Why Our Church Cancelled Christmas Eve Service

With Christmas falling on a Sunday this year, pastors and churches are deciding when and if the church will gather. This affects both the usual weekly Sunday gathering and the annual Christmas Eve service. With the internet, we can hear what other churches are doing. This is good because these are important matters to consider! But as is also customary with the internet, people’s responses to others often lack charity and grace, disparaging motives and impugning others’ character. At the risk of the latter, the former compels me to briefly explain why we have decided to cancel our annual Christmas Eve service this year and still have our regular, weekly Sunday morning service.
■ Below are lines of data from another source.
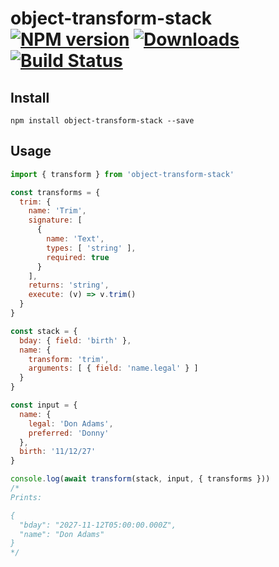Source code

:# object-transform-stack [![NPM version][npm-image]][npm-url] [![Downloads][downloads-image]][npm-url] [![Build Status][travis-image]][travis-url]


## Install

```
npm install object-transform-stack --save
```

## Usage

```js
import { transform } from 'object-transform-stack'

const transforms = {
  trim: {
    name: 'Trim',
    signature: [
      {
        name: 'Text',
        types: [ 'string' ],
        required: true
      }
    ],
    returns: 'string',
    execute: (v) => v.trim()
  }
}

const stack = {
  bday: { field: 'birth' },
  name: {
    transform: 'trim',
    arguments: [ { field: 'name.legal' } ]
  }
}

const input = {
  name: {
    legal: 'Don Adams',
    preferred: 'Donny'
  },
  birth: '11/12/27'
}

console.log(await transform(stack, input, { transforms }))
/*
Prints:

{
  "bday": "2027-11-12T05:00:00.000Z",
  "name": "Don Adams"
}
*/
```

[downloads-image]: http://img.shields.io/npm/dm/object-transform-stack.svg
[npm-url]: https://npmjs.org/package/object-transform-stack
[npm-image]: http://img.shields.io/npm/v/object-transform-stack.svg

[travis-url]: https://travis-ci.org/staeco/object-transform-stack
[travis-image]: https://travis-ci.org/staeco/object-transform-stack.png?branch=master
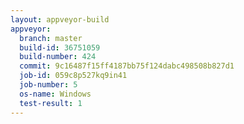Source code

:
 ```yaml
---
layout: appveyor-build
appveyor:
  branch: master
  build-id: 36751059
  build-number: 424
  commit: 9c16487f15ff4187bb75f124dabc498508b827d1
  job-id: 059c8p527kq9in41
  job-number: 5
  os-name: Windows
  test-result: 1
---
```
I believe the Lord’s Day takes priority over holidays like Christmas Day or Christmas Eve. Throughout history, most believers have believed that one day in seven is to be set apart for worship to God. Formerly on the last day of the week, this day shifted to the first day of the week for Christian believers after the resurrection of Christ and is called the Lord’s Day (Acts 20:7; 1 Cor. 16:1–2; Rev. 1:10). Whether you believe in a shift from Sabbath to Lord’s Day or that the Lord’s Day is the Christian Sabbath or simply that Christians should go to church on Sundays, you are building your conviction on the propositions, patterns, and precedent of Scripture. God has not only instituted how he is to be worshipped but when. This is why most churches meet on Sundays. This is also why we have admonishments not to forsake the gathering of our church together (Heb. 10:25).

If I’m faced with a choice, I’d rather relativize Christmas and elevate the Lord’s Day.

The holiday of Christmas is beautiful (I’m not a grinch, I promise). As a new believer, I remember breaking down in tears hearing familiar Christmas hymns. These songs that I mindlessly sang were suddenly imputed with such significance. I love that these songs play in stores and on the radio. I love celebrating with family and friends. Focusing on the birth of Christ is a win every day, but especially during Advent.

At the same time, we need to be honest. There is no Scriptural warrant to observe any day(s) as Christ’s birthday. It’s not wrong to emphasize or revel in Jesus’s birth any day, so of course, it’s not a sin to do in December. Also, unlike Good Friday and Resurrection Sunday, we don’t know the exact day Jesus was born. Therefore, while it’s undoubtedly profitable to set aside time to emphasize Christ’s birth (anytime, but especially at Christmas), we need to put these meetings in their proper place. They are gatherings we have the freedom to have as believers—they are lawful and profitable. However, unlike the Christians gathering on the Lord’s Day, there are no Scriptural propositions, patterns, or precedents for holiday meetings. I don’t mean to diminish them, but I do mean to relativize them. The Lord’s Day gathering of God’s people should be prioritized, and nothing else the church does should compete with it.

The Lord’s Day gathering of God’s people should be prioritized and nothing else the church does should compete with it.


I live and pastor in Watertown, Mass, a town bordering Boston. There aren’t a lot of Christians here. The desire to go to church–even on holidays–likely exited with the last generation. We can’t just put out a sign and expect a bunch of people to come (either on Christmas Eve or Day). Also, we don’t have a large church; many of our members are traveling over the Christmas break. But there’s one factor that allows us some flexibility: we have our own church building. This allows us some flexibility on what we can do. I’m sensitive to my friends’ concerns who are planting churches, and their landlord won’t permit them to use the space on Sunday. That presents several logistical challenges. In our context, with several challenges and some flexibility, we believe that it’s consistent with our convictions and best for our church family not to have a Christmas Eve Service and encourage everyone to come on the Lord’s Day.


Everything we do communicates our priorities. As a pastor, I want to communicate what I believe to be God’s priorities. I think this comes from a place of conviction rather than convenience. If I’m faced with a choice, I’d rather relativize Christmas and elevate the Lord’s Day. I also realize that the elders of every church have to make their own decisions for their congregation. Different people face different circumstances. But in the end, we need to do our best (2 Tim. 2:15) because we will all give an account to God for how we’ve led Christ’s flock (1 Pet. 5:1–3).